L'Internet classique ne fonctionne pas dans l'espace, car il faudrait beaucoup trop de temps pour envoyer des paquets de données à ces distances énormes. Même à la vitesse de la lumière, une transmission unidirectionnelle de la Terre à la Lune présente un retard intrinsèque de 1,7 seconde, et une transmission de la Terre jusqu'à Mars afficherait un retard de huit minutes. Les réseaux spatiaux affichent aussi des taux d'erreur supérieurs à l'Internet terrestre à cause de l'interférence du rayonnement solaire, et les transmissions peuvent être bloquées temporairement quand les corps célestes se déplacent à travers l'espace. « À mesure que la NASA voudra étendre la portée de ses communications, jusqu'à la Lune et au-delà, une architecture réseau comme le DTN sera nécessaire pour mener à bien ces missions », indique l'Agence européenne sur la page Web qui présente le projet.
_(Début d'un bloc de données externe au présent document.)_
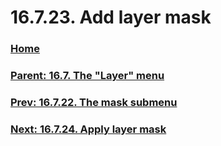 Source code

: # 16.7.23. Add layer mask

### [Home](./00-home.md)
### [Parent: 16.7. The "Layer" menu](./16-07-00-the-layer-menu.md)
### [Prev: 16.7.22. The mask submenu](./16-07-22-the-mask-submenu.md)
### [Next: 16.7.24. Apply layer mask](./16-07-24-apply-layer-mask.md)
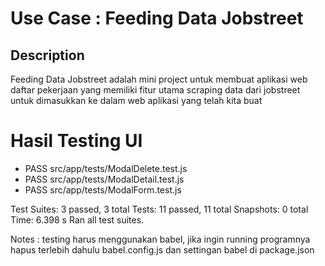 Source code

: # Use Case : Feeding Data Jobstreet

## Description
Feeding Data Jobstreet adalah mini project untuk membuat aplikasi web daftar pekerjaan yang memiliki fitur utama scraping data dari jobstreet untuk dimasukkan ke dalam web aplikasi yang telah kita buat

# Hasil Testing UI

 - PASS  src/app/tests/ModalDelete.test.js
 - PASS  src/app/tests/ModalDetail.test.js
 - PASS  src/app/tests/ModalForm.test.js

Test Suites: 3 passed, 3 total
Tests:       11 passed, 11 total
Snapshots:   0 total
Time:        6.398 s
Ran all test suites.

Notes : testing harus menggunakan babel, jika ingin running programnya hapus terlebih dahulu babel.config.js dan settingan babel di package.json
La NASA envisage par exemple d'utiliser le DTN pour faire communiquer entre eux des éléments actifs positionnés à la surface des planètes et des vaisseaux spatiaux en orbite au-dessus d'elles, ou entre un vaisseau spatial navigant dans l'espace lointain et les centres de commandement terrestres. Alors que le protocole IP est un processus de transfert de données en continu, de bout en bout, entre deux appareils qui l'utilisent, le DTN met en oeuvre un système de communication à « saut» » unique. Au coeur de ce système se trouve le Protocole Bundle, qui consiste à stocker les paquets de données à chaque saut avant de les transmettre, c'est-à-dire jusqu'à ce que le lien suivant soit disponible.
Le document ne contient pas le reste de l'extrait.